[Entries provided]
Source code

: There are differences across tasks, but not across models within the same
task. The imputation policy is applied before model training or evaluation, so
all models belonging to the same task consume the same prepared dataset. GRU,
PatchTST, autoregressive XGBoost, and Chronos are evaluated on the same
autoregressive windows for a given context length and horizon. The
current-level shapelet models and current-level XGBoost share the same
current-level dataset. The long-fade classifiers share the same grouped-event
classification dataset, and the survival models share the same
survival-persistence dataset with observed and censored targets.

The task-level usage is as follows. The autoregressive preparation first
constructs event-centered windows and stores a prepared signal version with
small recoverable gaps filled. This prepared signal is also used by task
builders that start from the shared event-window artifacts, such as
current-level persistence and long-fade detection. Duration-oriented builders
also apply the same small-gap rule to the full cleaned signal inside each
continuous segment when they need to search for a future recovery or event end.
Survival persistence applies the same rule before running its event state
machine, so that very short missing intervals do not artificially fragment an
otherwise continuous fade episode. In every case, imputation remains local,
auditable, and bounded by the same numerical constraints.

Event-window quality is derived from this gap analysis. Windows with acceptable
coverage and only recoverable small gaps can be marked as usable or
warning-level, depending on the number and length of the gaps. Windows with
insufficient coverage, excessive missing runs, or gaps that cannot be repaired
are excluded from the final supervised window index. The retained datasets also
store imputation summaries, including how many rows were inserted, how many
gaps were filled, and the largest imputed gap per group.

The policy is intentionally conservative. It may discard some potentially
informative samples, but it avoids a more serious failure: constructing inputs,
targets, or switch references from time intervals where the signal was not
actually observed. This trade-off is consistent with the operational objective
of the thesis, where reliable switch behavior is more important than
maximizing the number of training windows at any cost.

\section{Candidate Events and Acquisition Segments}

[Action item] Where the listing above has a line with "within the same", start there, and output every line exactly through the line with "continuous segment when", which is also included.

[Task result]
: There are differences across tasks, but not across models within the same
task. The imputation policy is applied before model training or evaluation, so
all models belonging to the same task consume the same prepared dataset. GRU,
PatchTST, autoregressive XGBoost, and Chronos are evaluated on the same
autoregressive windows for a given context length and horizon. The
current-level shapelet models and current-level XGBoost share the same
current-level dataset. The long-fade classifiers share the same grouped-event
classification dataset, and the survival models share the same
survival-persistence dataset with observed and censored targets.

The task-level usage is as follows. The autoregressive preparation first
constructs event-centered windows and stores a prepared signal version with
small recoverable gaps filled. This prepared signal is also used by task
builders that start from the shared event-window artifacts, such as
current-level persistence and long-fade detection. Duration-oriented builders
also apply the same small-gap rule to the full cleaned signal inside each
continuous segment when they need to search for a future recovery or event end.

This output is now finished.